INPUT DATA section start

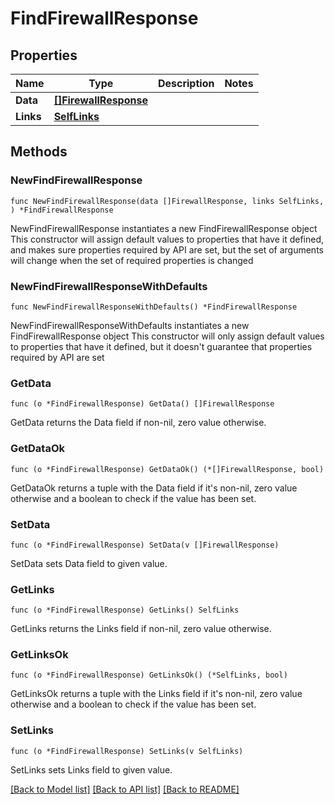 # FindFirewallResponse

## Properties

Name | Type | Description | Notes
------------ | ------------- | ------------- | -------------
**Data** | [**[]FirewallResponse**](FirewallResponse.md) |  | 
**Links** | [**SelfLinks**](SelfLinks.md) |  | 

## Methods

### NewFindFirewallResponse

`func NewFindFirewallResponse(data []FirewallResponse, links SelfLinks, ) *FindFirewallResponse`

NewFindFirewallResponse instantiates a new FindFirewallResponse object
This constructor will assign default values to properties that have it defined,
and makes sure properties required by API are set, but the set of arguments
will change when the set of required properties is changed

### NewFindFirewallResponseWithDefaults

`func NewFindFirewallResponseWithDefaults() *FindFirewallResponse`

NewFindFirewallResponseWithDefaults instantiates a new FindFirewallResponse object
This constructor will only assign default values to properties that have it defined,
but it doesn't guarantee that properties required by API are set

### GetData

`func (o *FindFirewallResponse) GetData() []FirewallResponse`

GetData returns the Data field if non-nil, zero value otherwise.

### GetDataOk

`func (o *FindFirewallResponse) GetDataOk() (*[]FirewallResponse, bool)`

GetDataOk returns a tuple with the Data field if it's non-nil, zero value otherwise
and a boolean to check if the value has been set.

### SetData

`func (o *FindFirewallResponse) SetData(v []FirewallResponse)`

SetData sets Data field to given value.


### GetLinks

`func (o *FindFirewallResponse) GetLinks() SelfLinks`

GetLinks returns the Links field if non-nil, zero value otherwise.

### GetLinksOk

`func (o *FindFirewallResponse) GetLinksOk() (*SelfLinks, bool)`

GetLinksOk returns a tuple with the Links field if it's non-nil, zero value otherwise
and a boolean to check if the value has been set.

### SetLinks

`func (o *FindFirewallResponse) SetLinks(v SelfLinks)`

SetLinks sets Links field to given value.



[[Back to Model list]](../README.md#documentation-for-models) [[Back to API list]](../README.md#documentation-for-api-endpoints) [[Back to README]](../README.md)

INPUT DATA section end

* [AIM OF THE EXERCISE] Copy each line from the records above that includes the string "required".

* [YOUR RESPONSE]
and makes sure properties required by API are set, but the set of arguments
will change when the set of required properties is changed
but it doesn't guarantee that properties required by API are set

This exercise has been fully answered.